Among the cases that the Court did grant, the case of Trevino v. Thaler (11-10189) is of major importance for criminal law. The petition, by lawyers for a Texas death-row inmate, Carlos Trevino, argued that lower federal courts have denied prisoners like him the opportunity to test their convictions and death sentences in federal court on the theory that their defense lawyers were deficient during state court proceedings. In the Supreme Court’s decision last March in Martinez v. Ryan, the Court made a significant exception to the long-standing rule that a state prisoner cannot pursue a challenge in federal habeas court if the inmate failed to bring up the challenge first in state court.
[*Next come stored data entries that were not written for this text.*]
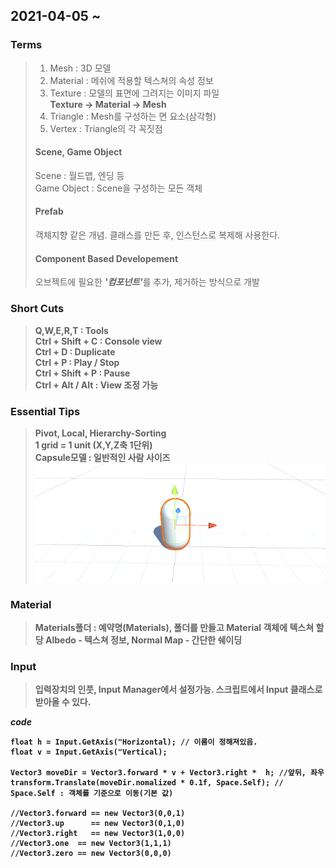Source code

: <h2>2021-04-05 ~ </h2>

<h3>Terms</h3>

> <ol>
>    <li>Mesh : 3D 모델</li>
>    <li>Material : 메쉬에 적용할 텍스쳐의 속성 정보</li>
>    <li>Texture : 모델의 표면에 그려지는 이미지 파일</li>
>    <b>Texture -> Material -> Mesh</b>
>    <li>Triangle : Mesh를 구성하는 면 요소(삼각형)</li>
>    <li>Vertex : Triangle의 각 꼭짓점</li>
> </ol>
> <h4>Scene, Game Object</h4>
> Scene : 월드맵, 엔딩 등<br>
> Game Object : Scene을 구성하는 모든 객체
>
> <h4>Prefab</h4>
> 객체지향 같은 개념. 클래스를 만든 후, 인스턴스로 복제해 사용한다.
>
> <h4>Component Based Developement</h4>
> 오브젝트에 필요한 <b><i>'컴포넌트'</i></b>를 추가, 제거하는 방식으로 개발

<h3>Short Cuts</h3>
 
 > <b>Q,W,E,R,T : Tools</b><br>
 > <b>Ctrl + Shift + C : Console view</b><br>
 > <b>Ctrl + D : Duplicate</b><br>
 > <b>Ctrl + P : Play / Stop</b><br>
 > <b>Ctrl + Shift + P : Pause</b><br>
 > <b>Ctrl + Alt / Alt : View 조정 가능

<h3>Essential Tips</h3>
 
 > <b> Pivot, Local, Hierarchy-Sorting</b><br>
 > <b> 1 grid = 1 unit (X,Y,Z축 1단위)</b><br>
 > <b>Capsule모델 : 일반적인 사람 사이즈</b>
![capsulemodel.png](./img/capsulemodel.PNG)

<h3>Material</h3>

> Materials폴더 : 예약명(Materials), 폴더를 만들고 Material 객체에 텍스쳐 할당
> Albedo - 텍스쳐 정보, Normal Map - 간단한 쉐이딩

<h3>Input</h3>

> 입력장치의 인풋, Input Manager에서 설정가능.
> 스크립트에서 Input 클래스로 받아올 수 있다.

<i>code</i>

```
float h = Input.GetAxis("Horizontal); // 이름이 정해져있음.
float v = Input.GetAxis("Vertical);

Vector3 moveDir = Vector3.forward * v + Vector3.right *  h; //앞뒤, 좌우
transform.Translate(moveDir.nomalized * 0.1f, Space.Self); // Space.Self : 객체를 기준으로 이동(기본 값)

//Vector3.forward == new Vector3(0,0,1)
//Vector3.up      == new Vector3(0,1,0)
//Vector3.right   == new Vector3(1,0,0)
//Vector3.one  == new Vector3(1,1,1)
//Vector3.zero == new Vector3(0,0,0)
```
In the Martinez case, the Court said that inadequate performance by a defense lawyer in state court can be used as an excuse for failing to have raised that issue in state court, at least in situations when a state did not allow such a claim until after a conviction had become final and the inmate pursued post-conviction remedies in state court. When state laws bar such a claim until the post-conviction stage, the Court ruled, the procedural bar to raising that issue in federal habeas is set aside and a habeas judge can consider the ineffectiveness claim.
Lower federal courts ruled, however, that Texas courts sometimes allow a state inmate to bring up an ineffective lawyer claim prior to a post-conviction stage, so the Martinez decision does not apply in Texas, including death-penalty cases there.